*** Block opens ***

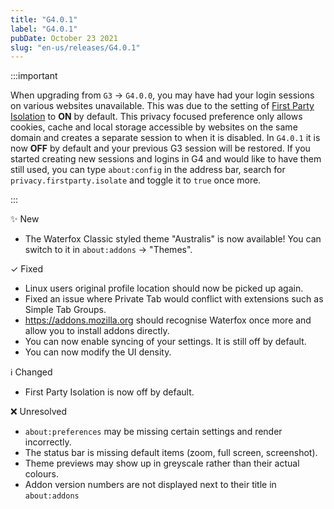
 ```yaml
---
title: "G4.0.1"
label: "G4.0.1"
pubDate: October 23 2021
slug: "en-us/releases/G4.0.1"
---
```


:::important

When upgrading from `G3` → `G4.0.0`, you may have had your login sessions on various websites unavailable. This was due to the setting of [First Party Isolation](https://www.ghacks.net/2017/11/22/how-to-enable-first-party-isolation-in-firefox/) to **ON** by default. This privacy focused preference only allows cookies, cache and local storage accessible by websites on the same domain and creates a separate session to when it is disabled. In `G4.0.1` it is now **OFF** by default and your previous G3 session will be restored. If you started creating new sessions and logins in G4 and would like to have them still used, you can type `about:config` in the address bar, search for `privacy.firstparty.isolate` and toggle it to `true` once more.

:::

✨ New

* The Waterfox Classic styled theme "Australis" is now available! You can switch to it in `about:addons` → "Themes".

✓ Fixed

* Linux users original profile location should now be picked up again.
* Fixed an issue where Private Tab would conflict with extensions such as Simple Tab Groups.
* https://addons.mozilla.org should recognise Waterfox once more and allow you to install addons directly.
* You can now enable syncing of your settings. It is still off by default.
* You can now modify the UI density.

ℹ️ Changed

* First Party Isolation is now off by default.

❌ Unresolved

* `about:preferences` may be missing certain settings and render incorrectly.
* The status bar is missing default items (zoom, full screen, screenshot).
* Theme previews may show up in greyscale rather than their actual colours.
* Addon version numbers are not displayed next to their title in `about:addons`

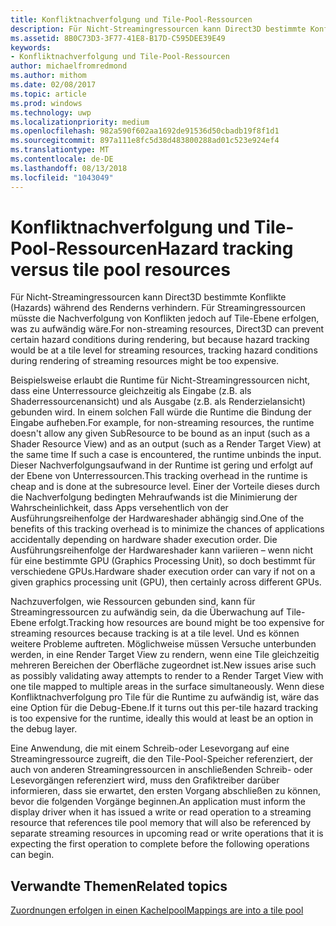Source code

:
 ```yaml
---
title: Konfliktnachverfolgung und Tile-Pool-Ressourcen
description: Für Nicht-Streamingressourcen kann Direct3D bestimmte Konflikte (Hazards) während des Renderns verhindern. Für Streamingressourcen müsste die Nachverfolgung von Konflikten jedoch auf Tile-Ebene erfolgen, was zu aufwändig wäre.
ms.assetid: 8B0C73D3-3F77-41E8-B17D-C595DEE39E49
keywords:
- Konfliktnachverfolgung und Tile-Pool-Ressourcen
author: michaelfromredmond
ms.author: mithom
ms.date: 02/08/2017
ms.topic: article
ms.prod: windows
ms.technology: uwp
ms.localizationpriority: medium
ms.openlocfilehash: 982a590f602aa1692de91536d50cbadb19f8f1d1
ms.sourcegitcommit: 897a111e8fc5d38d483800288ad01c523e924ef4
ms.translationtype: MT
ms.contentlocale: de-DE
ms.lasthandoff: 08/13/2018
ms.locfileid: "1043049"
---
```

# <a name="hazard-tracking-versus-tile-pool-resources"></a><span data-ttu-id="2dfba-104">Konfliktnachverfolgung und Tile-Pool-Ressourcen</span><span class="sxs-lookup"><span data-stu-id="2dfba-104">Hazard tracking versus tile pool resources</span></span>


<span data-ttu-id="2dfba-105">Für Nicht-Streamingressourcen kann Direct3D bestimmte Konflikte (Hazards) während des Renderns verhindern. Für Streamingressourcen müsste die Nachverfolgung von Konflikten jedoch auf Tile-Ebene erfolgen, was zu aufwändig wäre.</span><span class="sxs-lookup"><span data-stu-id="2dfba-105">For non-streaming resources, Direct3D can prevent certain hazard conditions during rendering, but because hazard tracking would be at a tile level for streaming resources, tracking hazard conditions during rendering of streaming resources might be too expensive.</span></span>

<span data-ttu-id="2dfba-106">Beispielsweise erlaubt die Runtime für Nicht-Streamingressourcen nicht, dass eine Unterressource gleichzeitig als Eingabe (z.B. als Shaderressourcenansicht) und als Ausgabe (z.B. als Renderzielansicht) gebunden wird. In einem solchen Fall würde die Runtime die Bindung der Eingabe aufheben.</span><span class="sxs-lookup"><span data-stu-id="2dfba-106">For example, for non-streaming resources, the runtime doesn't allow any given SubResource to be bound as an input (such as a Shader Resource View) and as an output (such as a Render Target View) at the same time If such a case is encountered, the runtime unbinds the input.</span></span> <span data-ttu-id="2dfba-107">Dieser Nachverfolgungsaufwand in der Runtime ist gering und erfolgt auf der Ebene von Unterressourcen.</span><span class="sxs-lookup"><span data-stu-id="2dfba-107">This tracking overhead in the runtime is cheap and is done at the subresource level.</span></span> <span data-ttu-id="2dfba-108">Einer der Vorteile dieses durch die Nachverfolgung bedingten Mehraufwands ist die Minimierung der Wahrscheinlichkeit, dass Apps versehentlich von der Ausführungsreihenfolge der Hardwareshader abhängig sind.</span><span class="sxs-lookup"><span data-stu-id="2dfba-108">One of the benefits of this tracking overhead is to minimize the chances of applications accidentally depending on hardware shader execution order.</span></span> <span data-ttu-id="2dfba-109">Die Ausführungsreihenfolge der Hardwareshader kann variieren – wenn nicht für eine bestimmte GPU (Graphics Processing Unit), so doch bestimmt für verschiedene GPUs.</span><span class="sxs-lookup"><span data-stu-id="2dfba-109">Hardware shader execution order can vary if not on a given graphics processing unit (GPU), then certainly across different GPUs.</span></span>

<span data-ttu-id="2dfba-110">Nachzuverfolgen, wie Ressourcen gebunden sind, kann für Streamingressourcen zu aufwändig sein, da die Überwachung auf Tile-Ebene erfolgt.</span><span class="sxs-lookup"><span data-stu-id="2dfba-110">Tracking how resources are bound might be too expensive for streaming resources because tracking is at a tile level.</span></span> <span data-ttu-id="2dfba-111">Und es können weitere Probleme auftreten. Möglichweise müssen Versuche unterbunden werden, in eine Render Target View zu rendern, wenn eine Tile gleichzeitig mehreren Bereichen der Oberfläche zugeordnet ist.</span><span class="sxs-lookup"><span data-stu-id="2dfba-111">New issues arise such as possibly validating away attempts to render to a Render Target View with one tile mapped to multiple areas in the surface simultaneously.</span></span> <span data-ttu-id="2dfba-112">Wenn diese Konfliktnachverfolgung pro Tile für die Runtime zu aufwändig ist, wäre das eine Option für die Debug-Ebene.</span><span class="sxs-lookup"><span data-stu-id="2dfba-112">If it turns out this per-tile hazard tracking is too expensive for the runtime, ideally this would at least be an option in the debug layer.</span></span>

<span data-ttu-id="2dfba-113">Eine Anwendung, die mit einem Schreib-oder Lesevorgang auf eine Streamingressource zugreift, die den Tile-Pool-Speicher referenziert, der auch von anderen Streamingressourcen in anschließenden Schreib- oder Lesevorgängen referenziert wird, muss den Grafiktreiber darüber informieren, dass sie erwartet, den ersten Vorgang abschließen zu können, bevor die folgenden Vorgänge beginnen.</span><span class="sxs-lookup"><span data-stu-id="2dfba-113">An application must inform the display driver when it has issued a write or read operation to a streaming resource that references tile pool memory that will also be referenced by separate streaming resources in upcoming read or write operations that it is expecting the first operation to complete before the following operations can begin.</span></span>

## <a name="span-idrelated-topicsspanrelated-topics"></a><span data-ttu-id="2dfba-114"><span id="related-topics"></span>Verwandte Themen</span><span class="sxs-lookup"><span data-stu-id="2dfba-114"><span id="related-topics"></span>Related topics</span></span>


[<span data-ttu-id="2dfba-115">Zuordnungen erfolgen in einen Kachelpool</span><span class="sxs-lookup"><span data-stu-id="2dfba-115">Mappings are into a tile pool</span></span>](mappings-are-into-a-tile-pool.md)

*** Block closes ***

WORK REQUIRED - Transcribe each record exactly as it stands, setting aside any pictures.

YOUR SOLUTION -
 ```yaml
---
title: "G4.0.1"
label: "G4.0.1"
pubDate: October 23 2021
slug: "en-us/releases/G4.0.1"
---
```


:::important

When upgrading from `G3` → `G4.0.0`, you may have had your login sessions on various websites unavailable. This was due to the setting of [First Party Isolation](https://www.ghacks.net/2017/11/22/how-to-enable-first-party-isolation-in-firefox/) to **ON** by default. This privacy focused preference only allows cookies, cache and local storage accessible by websites on the same domain and creates a separate session to when it is disabled. In `G4.0.1` it is now **OFF** by default and your previous G3 session will be restored. If you started creating new sessions and logins in G4 and would like to have them still used, you can type `about:config` in the address bar, search for `privacy.firstparty.isolate` and toggle it to `true` once more.

:::

✨ New

* The Waterfox Classic styled theme "Australis" is now available! You can switch to it in `about:addons` → "Themes".

✓ Fixed

* Linux users original profile location should now be picked up again.
* Fixed an issue where Private Tab would conflict with extensions such as Simple Tab Groups.
* https://addons.mozilla.org should recognise Waterfox once more and allow you to install addons directly.
* You can now enable syncing of your settings. It is still off by default.
* You can now modify the UI density.

ℹ️ Changed

* First Party Isolation is now off by default.

❌ Unresolved

* `about:preferences` may be missing certain settings and render incorrectly.
* The status bar is missing default items (zoom, full screen, screenshot).
* Theme previews may show up in greyscale rather than their actual colours.
* Addon version numbers are not displayed next to their title in `about:addons`

Source code

:
 ```yaml
---
title: Konfliktnachverfolgung und Tile-Pool-Ressourcen
description: Für Nicht-Streamingressourcen kann Direct3D bestimmte Konflikte (Hazards) während des Renderns verhindern. Für Streamingressourcen müsste die Nachverfolgung von Konflikten jedoch auf Tile-Ebene erfolgen, was zu aufwändig wäre.
ms.assetid: 8B0C73D3-3F77-41E8-B17D-C595DEE39E49
keywords:
- Konfliktnachverfolgung und Tile-Pool-Ressourcen
author: michaelfromredmond
ms.author: mithom
ms.date: 02/08/2017
ms.topic: article
ms.prod: windows
ms.technology: uwp
ms.localizationpriority: medium
ms.openlocfilehash: 982a590f602aa1692de91536d50cbadb19f8f1d1
ms.sourcegitcommit: 897a111e8fc5d38d483800288ad01c523e924ef4
ms.translationtype: MT
ms.contentlocale: de-DE
ms.lasthandoff: 08/13/2018
ms.locfileid: "1043049"
---
```

# <a name="hazard-tracking-versus-tile-pool-resources"></a><span data-ttu-id="2dfba-104">Konfliktnachverfolgung und Tile-Pool-Ressourcen</span><span class="sxs-lookup"><span data-stu-id="2dfba-104">Hazard tracking versus tile pool resources</span></span>


<span data-ttu-id="2dfba-105">Für Nicht-Streamingressourcen kann Direct3D bestimmte Konflikte (Hazards) während des Renderns verhindern. Für Streamingressourcen müsste die Nachverfolgung von Konflikten jedoch auf Tile-Ebene erfolgen, was zu aufwändig wäre.</span><span class="sxs-lookup"><span data-stu-id="2dfba-105">For non-streaming resources, Direct3D can prevent certain hazard conditions during rendering, but because hazard tracking would be at a tile level for streaming resources, tracking hazard conditions during rendering of streaming resources might be too expensive.</span></span>

<span data-ttu-id="2dfba-106">Beispielsweise erlaubt die Runtime für Nicht-Streamingressourcen nicht, dass eine Unterressource gleichzeitig als Eingabe (z.B. als Shaderressourcenansicht) und als Ausgabe (z.B. als Renderzielansicht) gebunden wird. In einem solchen Fall würde die Runtime die Bindung der Eingabe aufheben.</span><span class="sxs-lookup"><span data-stu-id="2dfba-106">For example, for non-streaming resources, the runtime doesn't allow any given SubResource to be bound as an input (such as a Shader Resource View) and as an output (such as a Render Target View) at the same time If such a case is encountered, the runtime unbinds the input.</span></span> <span data-ttu-id="2dfba-107">Dieser Nachverfolgungsaufwand in der Runtime ist gering und erfolgt auf der Ebene von Unterressourcen.</span><span class="sxs-lookup"><span data-stu-id="2dfba-107">This tracking overhead in the runtime is cheap and is done at the subresource level.</span></span> <span data-ttu-id="2dfba-108">Einer der Vorteile dieses durch die Nachverfolgung bedingten Mehraufwands ist die Minimierung der Wahrscheinlichkeit, dass Apps versehentlich von der Ausführungsreihenfolge der Hardwareshader abhängig sind.</span><span class="sxs-lookup"><span data-stu-id="2dfba-108">One of the benefits of this tracking overhead is to minimize the chances of applications accidentally depending on hardware shader execution order.</span></span> <span data-ttu-id="2dfba-109">Die Ausführungsreihenfolge der Hardwareshader kann variieren – wenn nicht für eine bestimmte GPU (Graphics Processing Unit), so doch bestimmt für verschiedene GPUs.</span><span class="sxs-lookup"><span data-stu-id="2dfba-109">Hardware shader execution order can vary if not on a given graphics processing unit (GPU), then certainly across different GPUs.</span></span>

<span data-ttu-id="2dfba-110">Nachzuverfolgen, wie Ressourcen gebunden sind, kann für Streamingressourcen zu aufwändig sein, da die Überwachung auf Tile-Ebene erfolgt.</span><span class="sxs-lookup"><span data-stu-id="2dfba-110">Tracking how resources are bound might be too expensive for streaming resources because tracking is at a tile level.</span></span> <span data-ttu-id="2dfba-111">Und es können weitere Probleme auftreten. Möglichweise müssen Versuche unterbunden werden, in eine Render Target View zu rendern, wenn eine Tile gleichzeitig mehreren Bereichen der Oberfläche zugeordnet ist.</span><span class="sxs-lookup"><span data-stu-id="2dfba-111">New issues arise such as possibly validating away attempts to render to a Render Target View with one tile mapped to multiple areas in the surface simultaneously.</span></span> <span data-ttu-id="2dfba-112">Wenn diese Konfliktnachverfolgung pro Tile für die Runtime zu aufwändig ist, wäre das eine Option für die Debug-Ebene.</span><span class="sxs-lookup"><span data-stu-id="2dfba-112">If it turns out this per-tile hazard tracking is too expensive for the runtime, ideally this would at least be an option in the debug layer.</span></span>

<span data-ttu-id="2dfba-113">Eine Anwendung, die mit einem Schreib-oder Lesevorgang auf eine Streamingressource zugreift, die den Tile-Pool-Speicher referenziert, der auch von anderen Streamingressourcen in anschließenden Schreib- oder Lesevorgängen referenziert wird, muss den Grafiktreiber darüber informieren, dass sie erwartet, den ersten Vorgang abschließen zu können, bevor die folgenden Vorgänge beginnen.</span><span class="sxs-lookup"><span data-stu-id="2dfba-113">An application must inform the display driver when it has issued a write or read operation to a streaming resource that references tile pool memory that will also be referenced by separate streaming resources in upcoming read or write operations that it is expecting the first operation to complete before the following operations can begin.</span></span>

## <a name="span-idrelated-topicsspanrelated-topics"></a><span data-ttu-id="2dfba-114"><span id="related-topics"></span>Verwandte Themen</span><span class="sxs-lookup"><span data-stu-id="2dfba-114"><span id="related-topics"></span>Related topics</span></span>


[<span data-ttu-id="2dfba-115">Zuordnungen erfolgen in einen Kachelpool</span><span class="sxs-lookup"><span data-stu-id="2dfba-115">Mappings are into a tile pool</span></span>](mappings-are-into-a-tile-pool.md)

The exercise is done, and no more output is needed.